B. Sachlicher und persönlicher Anwendungsbereich
Die neuen Vorgaben sollen ausweislich des Anhangs IVc des Entwurfs für Textilien (wie beispielsweise Kleidung, Decken, Vorhänge, Bett- und Tischwäsche oder Hüte), Lederwaren und Schuhe gelten.

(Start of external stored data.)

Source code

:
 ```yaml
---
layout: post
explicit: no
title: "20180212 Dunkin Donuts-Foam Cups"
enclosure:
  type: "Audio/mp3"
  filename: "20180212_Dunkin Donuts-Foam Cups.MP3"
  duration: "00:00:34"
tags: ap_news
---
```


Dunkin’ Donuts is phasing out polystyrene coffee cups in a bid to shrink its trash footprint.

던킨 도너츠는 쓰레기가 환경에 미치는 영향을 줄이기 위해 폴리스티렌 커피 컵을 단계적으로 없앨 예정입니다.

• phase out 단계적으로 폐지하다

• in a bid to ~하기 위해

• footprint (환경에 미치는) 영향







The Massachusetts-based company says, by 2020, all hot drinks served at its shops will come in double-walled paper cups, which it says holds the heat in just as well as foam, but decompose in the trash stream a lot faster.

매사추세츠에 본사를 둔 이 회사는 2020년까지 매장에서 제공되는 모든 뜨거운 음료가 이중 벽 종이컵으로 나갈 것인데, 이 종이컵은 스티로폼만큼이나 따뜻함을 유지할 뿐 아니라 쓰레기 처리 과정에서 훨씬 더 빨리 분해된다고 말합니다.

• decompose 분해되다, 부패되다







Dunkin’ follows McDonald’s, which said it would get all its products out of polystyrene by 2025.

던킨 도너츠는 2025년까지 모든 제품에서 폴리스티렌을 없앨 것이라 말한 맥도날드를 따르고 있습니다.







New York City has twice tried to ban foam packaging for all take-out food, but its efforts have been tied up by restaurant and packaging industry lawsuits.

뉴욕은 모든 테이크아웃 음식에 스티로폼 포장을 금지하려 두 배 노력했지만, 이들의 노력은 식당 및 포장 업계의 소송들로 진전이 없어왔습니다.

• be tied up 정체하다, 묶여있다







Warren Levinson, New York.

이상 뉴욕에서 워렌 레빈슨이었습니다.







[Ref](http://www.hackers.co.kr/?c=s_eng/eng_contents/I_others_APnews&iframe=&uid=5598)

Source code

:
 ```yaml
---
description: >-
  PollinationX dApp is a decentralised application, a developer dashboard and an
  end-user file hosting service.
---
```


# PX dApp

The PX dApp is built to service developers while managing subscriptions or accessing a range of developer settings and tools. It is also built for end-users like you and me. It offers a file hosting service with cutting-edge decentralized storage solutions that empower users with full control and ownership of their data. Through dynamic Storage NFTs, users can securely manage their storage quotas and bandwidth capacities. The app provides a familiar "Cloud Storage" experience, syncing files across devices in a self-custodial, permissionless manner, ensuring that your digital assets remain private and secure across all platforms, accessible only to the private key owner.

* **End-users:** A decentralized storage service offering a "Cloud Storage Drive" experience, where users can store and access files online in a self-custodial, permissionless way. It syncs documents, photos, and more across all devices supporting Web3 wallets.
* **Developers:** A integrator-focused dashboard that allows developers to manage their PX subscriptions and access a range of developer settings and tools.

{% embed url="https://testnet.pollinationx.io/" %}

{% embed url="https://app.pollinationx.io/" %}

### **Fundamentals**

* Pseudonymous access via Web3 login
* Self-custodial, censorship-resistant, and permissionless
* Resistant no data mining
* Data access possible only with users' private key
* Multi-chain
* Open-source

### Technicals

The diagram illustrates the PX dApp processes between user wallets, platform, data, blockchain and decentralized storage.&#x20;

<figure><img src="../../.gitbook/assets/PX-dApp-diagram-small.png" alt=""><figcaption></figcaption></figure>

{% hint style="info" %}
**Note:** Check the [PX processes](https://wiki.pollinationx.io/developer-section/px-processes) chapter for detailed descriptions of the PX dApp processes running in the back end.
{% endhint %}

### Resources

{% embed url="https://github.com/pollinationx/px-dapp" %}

In personeller Hinsicht steht der Hersteller im Zentrum der Regulierungsbestrebungen. Hersteller in diesem Sinne sollen nach Art. 3 Nr. 4b des Entwurfs alle natürlichen und juristischen Personen sein, die
- ihre Niederlassung in einem Mitgliedstaat der EU haben und die Textilwaren, textilverwandte Waren und Schuhe unter ihrem eigenen Namen oder ihrer eigenen Marke herstellen oder entwerfen oder herstellen lassen und sie erstmals im Hoheitsgebiet dieses Mitgliedstaats unter ihrem eigenen Namen oder ihrer eigenen Marke vertreiben,
- in einem Mitgliedstaat niedergelassen sind und im Hoheitsgebiet dieses Mitgliedstaats unter ihrem eigenen Namen oder ihrer eigenen Marke die oben genannten Produkte verkaufen, die von anderen Produzenten produziert wurden und auf denen der Name, die Marke oder das Warenzeichen des Herstellers nicht aufgeführt sind,
- in einem Mitgliedstaat niedergelassen sind und in diesem Mitgliedstaat erstmalig gewerbsmäßig entsprechende Erzeugnisse vertreiben, die aus einem anderen Mitgliedstaat oder einem Drittland stammen, oder
- die betreffenden Erzeugnisse im Wege des Fernabsatzes direkt an private und gewerbliche Endverbraucher in einem Mitgliedsstaat verkaufen und die in einem anderen Mitgliedstaat oder in einem Drittland niedergelassen sind.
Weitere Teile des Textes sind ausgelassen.